South Korea to open cyber warfare school

SEOUL – South Korea’s military will create a cyber warfare school to help combat growing Internet attacks from North Korea, an official said Wednesday.

The army has teamed up with Korea University to open in 2012 the new cyber-defense school, which will admit 30 students a year for a four-year course.

Courses include how to break malicious Internet codes, ways to psychologically prepare for cyber warfare and other IT technologies to guard against potential attacks, an army spokesman told AFP.

“We… seek to nurture warriors to fight in cyber warfare amid growing cyber-terror threats from North Korea and to secure a stable supply of specialists,” the army said in a statement.

The military will pay tuition for the students who upon graduation will become army officers required to work in online warfare-related units for the following seven years, the spokesman said.

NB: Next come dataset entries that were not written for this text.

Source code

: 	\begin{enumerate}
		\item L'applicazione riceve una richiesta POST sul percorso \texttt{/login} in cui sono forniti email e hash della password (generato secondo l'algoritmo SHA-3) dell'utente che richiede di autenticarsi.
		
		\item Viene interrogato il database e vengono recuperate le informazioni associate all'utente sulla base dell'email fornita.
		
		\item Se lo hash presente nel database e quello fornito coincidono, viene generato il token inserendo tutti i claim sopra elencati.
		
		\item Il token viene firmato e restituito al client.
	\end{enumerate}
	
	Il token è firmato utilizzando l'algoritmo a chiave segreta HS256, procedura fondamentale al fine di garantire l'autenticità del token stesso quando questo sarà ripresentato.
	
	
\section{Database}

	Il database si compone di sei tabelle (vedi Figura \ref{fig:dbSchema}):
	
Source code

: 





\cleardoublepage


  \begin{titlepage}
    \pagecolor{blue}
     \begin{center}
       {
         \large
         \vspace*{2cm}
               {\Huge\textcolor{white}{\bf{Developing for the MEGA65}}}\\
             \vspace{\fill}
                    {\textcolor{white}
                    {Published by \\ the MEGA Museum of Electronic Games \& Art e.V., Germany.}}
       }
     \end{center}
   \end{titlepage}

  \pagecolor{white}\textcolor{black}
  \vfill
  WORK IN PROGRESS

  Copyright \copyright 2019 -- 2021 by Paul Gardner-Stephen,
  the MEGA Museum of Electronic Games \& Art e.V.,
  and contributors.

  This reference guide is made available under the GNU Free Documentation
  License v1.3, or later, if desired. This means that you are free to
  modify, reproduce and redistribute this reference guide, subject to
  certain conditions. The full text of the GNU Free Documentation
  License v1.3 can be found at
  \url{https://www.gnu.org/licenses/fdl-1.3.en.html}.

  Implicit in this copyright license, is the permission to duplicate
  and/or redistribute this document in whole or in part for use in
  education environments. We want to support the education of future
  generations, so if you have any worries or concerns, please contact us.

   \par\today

The North reportedly maintains elite hacker units, prompting the South to set up a specific military command to combat them.

In May South Korean prosecutors said the North’s military intelligence launched a cyber attack that paralyzed operations at one of the country’s largest banks.
North Korea’s defense ministry denied the allegation and called it “absurd”.

Seoul also accused Pyongyang of staging cyber attacks on websites of major South Korean government agencies and financial institutions in March this year and in July 2009.

Pyongyang also rejected those allegations, accusing Seoul of inventing the charges to raise tensions.